====== Records to use

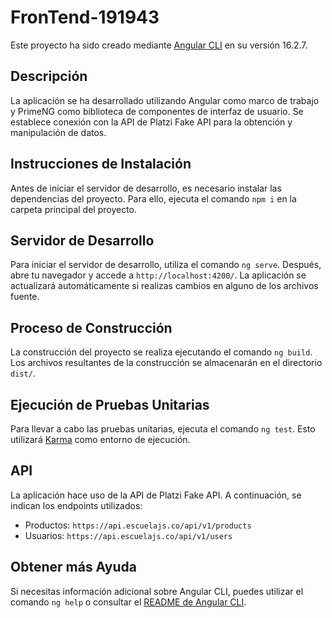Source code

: # FronTend-191943

Este proyecto ha sido creado mediante [Angular CLI](https://github.com/angular/angular-cli) en su versión 16.2.7.

## Descripción

La aplicación se ha desarrollado utilizando Angular como marco de trabajo y PrimeNG como biblioteca de componentes de interfaz de usuario. Se establece conexión con la API de Platzi Fake API para la obtención y manipulación de datos.

## Instrucciones de Instalación

Antes de iniciar el servidor de desarrollo, es necesario instalar las dependencias del proyecto. Para ello, ejecuta el comando `npm i` en la carpeta principal del proyecto.

## Servidor de Desarrollo

Para iniciar el servidor de desarrollo, utiliza el comando `ng serve`. Después, abre tu navegador y accede a `http://localhost:4200/`. La aplicación se actualizará automáticamente si realizas cambios en alguno de los archivos fuente.

## Proceso de Construcción

La construcción del proyecto se realiza ejecutando el comando `ng build`. Los archivos resultantes de la construcción se almacenarán en el directorio `dist/`.

## Ejecución de Pruebas Unitarias

Para llevar a cabo las pruebas unitarias, ejecuta el comando `ng test`. Esto utilizará [Karma](https://karma-runner.github.io) como entorno de ejecución.

## API

La aplicación hace uso de la API de Platzi Fake API. A continuación, se indican los endpoints utilizados:

- Productos: `https://api.escuelajs.co/api/v1/products`
- Usuarios: `https://api.escuelajs.co/api/v1/users`

## Obtener más Ayuda

Si necesitas información adicional sobre Angular CLI, puedes utilizar el comando `ng help` o consultar el [README de Angular CLI](https://github.com/angular/angular-cli/blob/master/README.md).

============

■ Brief
The task requires the full listing to be given again verbatim, without its pictures.

■ Written solution
Source code

: # FronTend-191943

Este proyecto ha sido creado mediante [Angular CLI](https://github.com/angular/angular-cli) en su versión 16.2.7.

## Descripción

La aplicación se ha desarrollado utilizando Angular como marco de trabajo y PrimeNG como biblioteca de componentes de interfaz de usuario. Se establece conexión con la API de Platzi Fake API para la obtención y manipulación de datos.

## Instrucciones de Instalación

Antes de iniciar el servidor de desarrollo, es necesario instalar las dependencias del proyecto. Para ello, ejecuta el comando `npm i` en la carpeta principal del proyecto.

## Servidor de Desarrollo

Para iniciar el servidor de desarrollo, utiliza el comando `ng serve`. Después, abre tu navegador y accede a `http://localhost:4200/`. La aplicación se actualizará automáticamente si realizas cambios en alguno de los archivos fuente.

## Proceso de Construcción

La construcción del proyecto se realiza ejecutando el comando `ng build`. Los archivos resultantes de la construcción se almacenarán en el directorio `dist/`.

## Ejecución de Pruebas Unitarias

Para llevar a cabo las pruebas unitarias, ejecuta el comando `ng test`. Esto utilizará [Karma](https://karma-runner.github.io) como entorno de ejecución.

## API

La aplicación hace uso de la API de Platzi Fake API. A continuación, se indican los endpoints utilizados:

- Productos: `https://api.escuelajs.co/api/v1/products`
- Usuarios: `https://api.escuelajs.co/api/v1/users`

## Obtener más Ayuda

Si necesitas información adicional sobre Angular CLI, puedes utilizar el comando `ng help` o consultar el [README de Angular CLI](https://github.com/angular/angular-cli/blob/master/README.md).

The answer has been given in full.